Action item: Select, from the data, each line where "length" occurs.
········
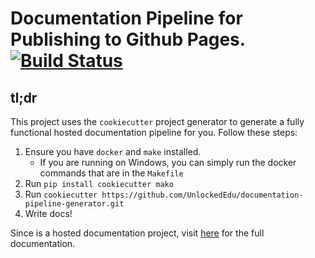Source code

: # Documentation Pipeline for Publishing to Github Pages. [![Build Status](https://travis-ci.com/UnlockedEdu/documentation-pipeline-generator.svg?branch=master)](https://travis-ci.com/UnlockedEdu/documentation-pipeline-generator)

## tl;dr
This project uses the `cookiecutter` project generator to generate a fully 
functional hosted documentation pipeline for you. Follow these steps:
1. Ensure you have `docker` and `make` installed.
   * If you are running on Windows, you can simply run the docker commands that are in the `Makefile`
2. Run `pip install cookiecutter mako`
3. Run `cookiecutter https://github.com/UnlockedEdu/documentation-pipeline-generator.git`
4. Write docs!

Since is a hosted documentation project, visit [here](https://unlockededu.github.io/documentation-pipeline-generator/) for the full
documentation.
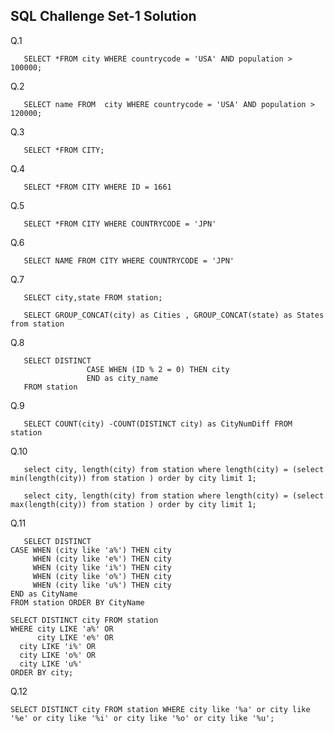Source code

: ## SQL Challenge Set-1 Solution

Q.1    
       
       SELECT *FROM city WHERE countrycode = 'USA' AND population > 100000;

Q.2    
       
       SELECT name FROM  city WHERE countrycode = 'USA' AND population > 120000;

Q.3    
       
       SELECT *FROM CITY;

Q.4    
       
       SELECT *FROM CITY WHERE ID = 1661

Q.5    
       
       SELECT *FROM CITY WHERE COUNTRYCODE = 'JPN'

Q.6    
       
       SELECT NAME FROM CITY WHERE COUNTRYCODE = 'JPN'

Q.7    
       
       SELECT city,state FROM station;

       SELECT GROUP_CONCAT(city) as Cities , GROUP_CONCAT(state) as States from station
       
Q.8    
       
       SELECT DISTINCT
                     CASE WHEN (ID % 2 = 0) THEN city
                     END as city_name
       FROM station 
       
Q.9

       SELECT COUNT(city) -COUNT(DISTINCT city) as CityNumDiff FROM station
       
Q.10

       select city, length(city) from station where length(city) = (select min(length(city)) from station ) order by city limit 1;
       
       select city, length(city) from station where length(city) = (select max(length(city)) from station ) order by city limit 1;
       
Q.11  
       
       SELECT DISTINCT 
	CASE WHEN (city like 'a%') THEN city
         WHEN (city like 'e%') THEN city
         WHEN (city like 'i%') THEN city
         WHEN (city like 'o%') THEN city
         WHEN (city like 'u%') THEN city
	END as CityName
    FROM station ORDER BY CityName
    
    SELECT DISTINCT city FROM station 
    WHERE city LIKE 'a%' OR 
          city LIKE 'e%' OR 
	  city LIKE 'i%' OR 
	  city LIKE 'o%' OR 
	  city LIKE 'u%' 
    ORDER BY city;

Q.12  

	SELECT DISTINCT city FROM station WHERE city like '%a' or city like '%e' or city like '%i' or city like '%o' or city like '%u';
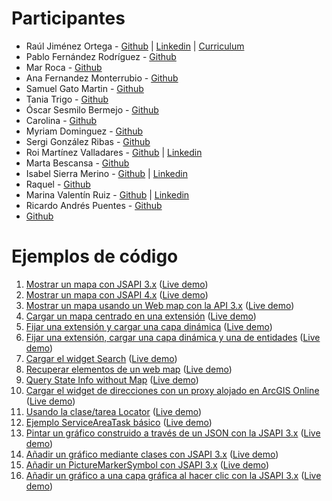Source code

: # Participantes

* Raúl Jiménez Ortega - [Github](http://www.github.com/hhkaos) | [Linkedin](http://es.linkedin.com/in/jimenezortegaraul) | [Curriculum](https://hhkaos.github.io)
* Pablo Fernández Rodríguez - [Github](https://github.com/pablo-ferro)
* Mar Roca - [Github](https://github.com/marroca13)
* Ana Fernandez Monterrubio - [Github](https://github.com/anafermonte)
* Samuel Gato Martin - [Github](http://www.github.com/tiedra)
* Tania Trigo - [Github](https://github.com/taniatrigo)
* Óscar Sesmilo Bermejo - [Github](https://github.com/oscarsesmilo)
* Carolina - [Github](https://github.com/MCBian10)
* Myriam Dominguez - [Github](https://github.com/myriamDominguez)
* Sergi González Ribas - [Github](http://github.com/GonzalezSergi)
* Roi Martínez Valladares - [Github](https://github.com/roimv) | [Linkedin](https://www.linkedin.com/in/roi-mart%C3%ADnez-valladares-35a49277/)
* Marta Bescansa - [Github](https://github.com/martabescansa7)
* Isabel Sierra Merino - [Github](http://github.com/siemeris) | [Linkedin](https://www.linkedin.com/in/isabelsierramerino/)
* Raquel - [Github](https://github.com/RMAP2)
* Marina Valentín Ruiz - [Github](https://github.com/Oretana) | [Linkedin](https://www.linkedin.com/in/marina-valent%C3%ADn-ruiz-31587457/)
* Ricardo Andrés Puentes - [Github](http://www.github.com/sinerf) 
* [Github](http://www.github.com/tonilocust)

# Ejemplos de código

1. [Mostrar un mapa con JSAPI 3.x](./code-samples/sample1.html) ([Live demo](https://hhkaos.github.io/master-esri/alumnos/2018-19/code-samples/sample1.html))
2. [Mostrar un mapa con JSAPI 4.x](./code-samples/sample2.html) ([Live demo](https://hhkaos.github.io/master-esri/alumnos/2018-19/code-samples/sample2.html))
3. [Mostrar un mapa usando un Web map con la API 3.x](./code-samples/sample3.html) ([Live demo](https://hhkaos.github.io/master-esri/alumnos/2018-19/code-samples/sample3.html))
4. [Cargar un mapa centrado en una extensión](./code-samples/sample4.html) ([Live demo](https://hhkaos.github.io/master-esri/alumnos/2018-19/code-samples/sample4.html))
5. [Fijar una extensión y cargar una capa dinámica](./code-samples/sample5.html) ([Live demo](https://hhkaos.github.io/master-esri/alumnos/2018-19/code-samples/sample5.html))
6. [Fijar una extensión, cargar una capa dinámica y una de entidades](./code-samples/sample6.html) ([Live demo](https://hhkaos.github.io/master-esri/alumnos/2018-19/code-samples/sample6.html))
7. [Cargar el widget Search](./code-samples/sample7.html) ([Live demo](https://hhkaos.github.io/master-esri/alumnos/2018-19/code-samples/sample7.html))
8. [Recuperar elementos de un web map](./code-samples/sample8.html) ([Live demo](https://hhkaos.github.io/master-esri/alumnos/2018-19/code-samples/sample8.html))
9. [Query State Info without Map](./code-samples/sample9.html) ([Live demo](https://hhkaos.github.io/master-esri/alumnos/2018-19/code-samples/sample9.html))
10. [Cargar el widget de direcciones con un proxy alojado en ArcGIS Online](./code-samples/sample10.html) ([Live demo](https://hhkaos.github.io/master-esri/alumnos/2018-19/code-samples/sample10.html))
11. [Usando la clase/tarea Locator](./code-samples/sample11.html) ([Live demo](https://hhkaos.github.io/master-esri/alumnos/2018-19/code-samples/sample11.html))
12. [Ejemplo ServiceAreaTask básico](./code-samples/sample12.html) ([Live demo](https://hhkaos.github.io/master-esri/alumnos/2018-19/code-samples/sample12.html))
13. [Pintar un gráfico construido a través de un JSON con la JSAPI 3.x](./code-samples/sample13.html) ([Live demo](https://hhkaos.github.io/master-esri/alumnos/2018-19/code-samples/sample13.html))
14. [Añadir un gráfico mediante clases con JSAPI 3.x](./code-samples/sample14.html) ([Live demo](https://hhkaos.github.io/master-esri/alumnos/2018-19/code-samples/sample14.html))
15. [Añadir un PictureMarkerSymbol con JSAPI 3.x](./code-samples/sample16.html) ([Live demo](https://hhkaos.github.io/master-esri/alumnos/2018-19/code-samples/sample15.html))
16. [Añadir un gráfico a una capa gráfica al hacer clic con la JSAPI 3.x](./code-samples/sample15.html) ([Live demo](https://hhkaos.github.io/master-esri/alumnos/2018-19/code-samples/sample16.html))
········
Expected answer:
       select city, length(city) from station where length(city) = (select min(length(city)) from station ) order by city limit 1;
       select city, length(city) from station where length(city) = (select max(length(city)) from station ) order by city limit 1;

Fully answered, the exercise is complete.